Each line of the data that includes "يمكنك" must be copied.

*** Opening of RAW DATA ***

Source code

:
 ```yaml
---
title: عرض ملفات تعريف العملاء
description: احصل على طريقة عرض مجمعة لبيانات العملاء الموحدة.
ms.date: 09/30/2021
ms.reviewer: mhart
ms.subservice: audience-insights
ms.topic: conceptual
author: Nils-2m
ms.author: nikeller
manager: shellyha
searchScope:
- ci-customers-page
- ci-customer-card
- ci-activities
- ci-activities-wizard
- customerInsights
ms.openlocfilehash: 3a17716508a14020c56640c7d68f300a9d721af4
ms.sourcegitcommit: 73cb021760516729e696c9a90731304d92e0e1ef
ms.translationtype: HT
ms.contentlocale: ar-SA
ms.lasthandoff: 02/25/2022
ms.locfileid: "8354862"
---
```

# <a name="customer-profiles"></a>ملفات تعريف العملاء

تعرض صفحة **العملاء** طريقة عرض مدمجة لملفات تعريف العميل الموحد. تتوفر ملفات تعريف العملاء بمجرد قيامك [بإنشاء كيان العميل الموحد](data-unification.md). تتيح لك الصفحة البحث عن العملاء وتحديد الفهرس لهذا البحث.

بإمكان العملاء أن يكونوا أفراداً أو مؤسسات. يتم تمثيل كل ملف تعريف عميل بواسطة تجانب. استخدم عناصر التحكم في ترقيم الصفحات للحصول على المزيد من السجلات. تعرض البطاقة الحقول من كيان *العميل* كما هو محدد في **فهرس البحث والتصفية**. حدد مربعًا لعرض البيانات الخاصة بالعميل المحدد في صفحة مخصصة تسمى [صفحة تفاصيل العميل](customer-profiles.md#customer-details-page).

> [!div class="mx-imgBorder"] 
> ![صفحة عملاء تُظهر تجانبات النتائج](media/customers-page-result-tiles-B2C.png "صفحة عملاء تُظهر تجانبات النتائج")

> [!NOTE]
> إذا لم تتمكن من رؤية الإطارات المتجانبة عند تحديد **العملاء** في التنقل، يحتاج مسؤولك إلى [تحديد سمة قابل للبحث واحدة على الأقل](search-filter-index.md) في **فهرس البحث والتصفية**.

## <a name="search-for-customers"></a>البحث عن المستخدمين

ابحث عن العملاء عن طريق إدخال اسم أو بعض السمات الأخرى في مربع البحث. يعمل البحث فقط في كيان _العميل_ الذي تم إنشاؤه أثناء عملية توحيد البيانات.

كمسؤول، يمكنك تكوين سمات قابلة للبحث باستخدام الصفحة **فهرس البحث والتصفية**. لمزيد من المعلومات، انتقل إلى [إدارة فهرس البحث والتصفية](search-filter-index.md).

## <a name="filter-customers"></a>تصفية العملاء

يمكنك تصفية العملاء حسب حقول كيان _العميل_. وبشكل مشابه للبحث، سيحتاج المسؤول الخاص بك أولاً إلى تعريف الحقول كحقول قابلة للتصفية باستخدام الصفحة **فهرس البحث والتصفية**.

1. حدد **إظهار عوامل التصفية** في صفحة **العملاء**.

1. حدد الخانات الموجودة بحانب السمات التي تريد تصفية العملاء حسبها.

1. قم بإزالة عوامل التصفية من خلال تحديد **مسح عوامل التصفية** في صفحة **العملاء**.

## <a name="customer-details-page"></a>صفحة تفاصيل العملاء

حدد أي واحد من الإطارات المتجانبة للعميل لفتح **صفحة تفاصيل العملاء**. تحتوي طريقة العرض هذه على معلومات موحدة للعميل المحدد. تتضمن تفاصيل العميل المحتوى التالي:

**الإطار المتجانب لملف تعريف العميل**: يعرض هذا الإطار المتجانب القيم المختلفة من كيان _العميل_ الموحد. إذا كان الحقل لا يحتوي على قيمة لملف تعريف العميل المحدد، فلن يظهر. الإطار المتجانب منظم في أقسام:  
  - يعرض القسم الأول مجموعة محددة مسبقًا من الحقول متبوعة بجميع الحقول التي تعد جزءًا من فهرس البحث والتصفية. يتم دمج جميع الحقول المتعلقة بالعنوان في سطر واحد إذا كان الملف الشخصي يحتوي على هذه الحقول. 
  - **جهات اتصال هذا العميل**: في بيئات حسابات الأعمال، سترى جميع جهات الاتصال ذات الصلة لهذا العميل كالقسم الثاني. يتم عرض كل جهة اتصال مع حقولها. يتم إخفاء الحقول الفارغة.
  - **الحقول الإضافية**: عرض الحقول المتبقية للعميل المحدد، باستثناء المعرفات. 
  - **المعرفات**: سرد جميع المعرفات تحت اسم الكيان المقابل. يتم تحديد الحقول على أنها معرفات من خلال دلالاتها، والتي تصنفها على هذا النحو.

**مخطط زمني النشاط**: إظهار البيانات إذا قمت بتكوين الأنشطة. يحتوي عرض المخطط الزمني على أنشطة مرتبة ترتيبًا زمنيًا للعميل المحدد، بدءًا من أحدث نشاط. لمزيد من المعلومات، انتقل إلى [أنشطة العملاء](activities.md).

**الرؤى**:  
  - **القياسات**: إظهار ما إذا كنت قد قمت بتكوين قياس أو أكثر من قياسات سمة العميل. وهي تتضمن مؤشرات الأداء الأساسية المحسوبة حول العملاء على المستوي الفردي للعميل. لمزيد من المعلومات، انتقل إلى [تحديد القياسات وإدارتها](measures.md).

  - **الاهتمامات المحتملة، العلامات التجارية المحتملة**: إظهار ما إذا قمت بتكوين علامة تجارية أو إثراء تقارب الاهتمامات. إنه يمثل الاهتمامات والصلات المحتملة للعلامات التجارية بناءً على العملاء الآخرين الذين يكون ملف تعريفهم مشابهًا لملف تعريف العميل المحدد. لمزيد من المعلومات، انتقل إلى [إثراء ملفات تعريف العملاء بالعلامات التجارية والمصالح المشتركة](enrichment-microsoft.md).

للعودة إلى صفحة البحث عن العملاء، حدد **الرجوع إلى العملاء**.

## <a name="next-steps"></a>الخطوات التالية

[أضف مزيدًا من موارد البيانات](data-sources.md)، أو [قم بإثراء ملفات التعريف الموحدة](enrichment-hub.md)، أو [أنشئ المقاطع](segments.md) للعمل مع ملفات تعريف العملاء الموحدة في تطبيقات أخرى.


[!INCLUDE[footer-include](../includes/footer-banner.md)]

*** Close of RAW DATA ***
*** Opening of RAW DATA ***

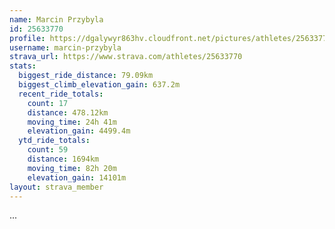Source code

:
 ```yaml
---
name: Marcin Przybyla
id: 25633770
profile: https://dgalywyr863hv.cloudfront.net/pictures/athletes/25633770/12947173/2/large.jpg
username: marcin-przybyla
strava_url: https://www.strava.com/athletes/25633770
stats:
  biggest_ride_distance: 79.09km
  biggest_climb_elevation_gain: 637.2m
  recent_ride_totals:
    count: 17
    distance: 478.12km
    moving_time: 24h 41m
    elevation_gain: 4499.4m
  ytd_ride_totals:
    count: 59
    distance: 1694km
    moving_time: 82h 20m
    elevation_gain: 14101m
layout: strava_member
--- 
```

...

*** Close of RAW DATA ***
*** Opening of RAW DATA ***

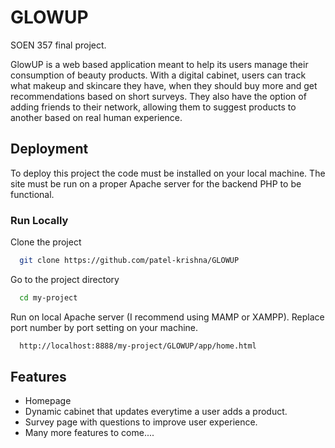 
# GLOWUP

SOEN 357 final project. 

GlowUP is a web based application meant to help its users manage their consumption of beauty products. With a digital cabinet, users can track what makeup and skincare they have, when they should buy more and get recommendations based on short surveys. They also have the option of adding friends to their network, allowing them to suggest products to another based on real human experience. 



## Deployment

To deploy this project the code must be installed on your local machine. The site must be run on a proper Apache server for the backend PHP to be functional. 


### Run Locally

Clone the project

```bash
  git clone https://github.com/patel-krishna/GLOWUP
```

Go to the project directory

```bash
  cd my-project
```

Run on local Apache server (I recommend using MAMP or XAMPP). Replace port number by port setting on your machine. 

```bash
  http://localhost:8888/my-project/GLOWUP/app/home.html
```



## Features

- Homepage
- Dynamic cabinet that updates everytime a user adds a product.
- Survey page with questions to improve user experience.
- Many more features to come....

*** Close of RAW DATA ***

:: REPLY ::
كمسؤول، يمكنك تكوين سمات قابلة للبحث باستخدام الصفحة **فهرس البحث والتصفية**. لمزيد من المعلومات، انتقل إلى [إدارة فهرس البحث والتصفية](search-filter-index.md).
يمكنك تصفية العملاء حسب حقول كيان _العميل_. وبشكل مشابه للبحث، سيحتاج المسؤول الخاص بك أولاً إلى تعريف الحقول كحقول قابلة للتصفية باستخدام الصفحة **فهرس البحث والتصفية**.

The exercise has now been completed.